What the task requires
Return exactly the span of lines that opens with the line containing "### Public Endpoints" and closes with the last line of the data, inclusive.

Data section
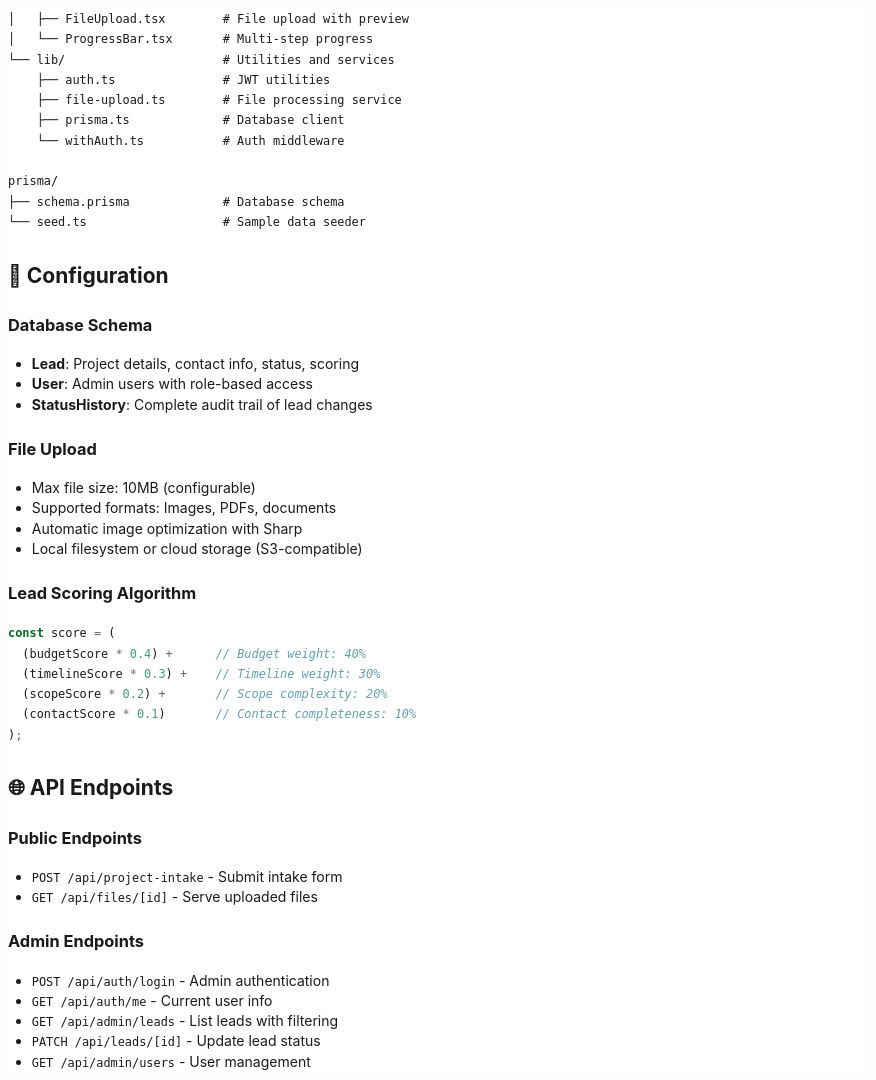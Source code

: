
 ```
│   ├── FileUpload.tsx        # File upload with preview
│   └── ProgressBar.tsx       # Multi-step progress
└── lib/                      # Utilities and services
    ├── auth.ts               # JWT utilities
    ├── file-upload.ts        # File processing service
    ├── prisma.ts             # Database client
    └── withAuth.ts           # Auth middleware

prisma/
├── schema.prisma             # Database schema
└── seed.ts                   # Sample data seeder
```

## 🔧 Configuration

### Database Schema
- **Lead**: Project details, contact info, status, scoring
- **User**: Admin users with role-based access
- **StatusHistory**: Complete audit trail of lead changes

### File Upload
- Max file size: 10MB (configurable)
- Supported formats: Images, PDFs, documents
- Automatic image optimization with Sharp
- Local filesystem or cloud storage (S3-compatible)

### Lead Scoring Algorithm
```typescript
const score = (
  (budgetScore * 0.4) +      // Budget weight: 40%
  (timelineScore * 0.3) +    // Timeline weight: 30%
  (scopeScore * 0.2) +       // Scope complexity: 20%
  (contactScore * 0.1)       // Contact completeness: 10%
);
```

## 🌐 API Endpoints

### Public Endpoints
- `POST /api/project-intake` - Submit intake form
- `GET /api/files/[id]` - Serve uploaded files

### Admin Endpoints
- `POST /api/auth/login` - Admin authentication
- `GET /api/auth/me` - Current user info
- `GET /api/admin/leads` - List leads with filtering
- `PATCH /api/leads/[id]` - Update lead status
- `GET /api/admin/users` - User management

Response to this task
### Public Endpoints
- `POST /api/project-intake` - Submit intake form
- `GET /api/files/[id]` - Serve uploaded files

### Admin Endpoints
- `POST /api/auth/login` - Admin authentication
- `GET /api/auth/me` - Current user info
- `GET /api/admin/leads` - List leads with filtering
- `PATCH /api/leads/[id]` - Update lead status
- `GET /api/admin/users` - User management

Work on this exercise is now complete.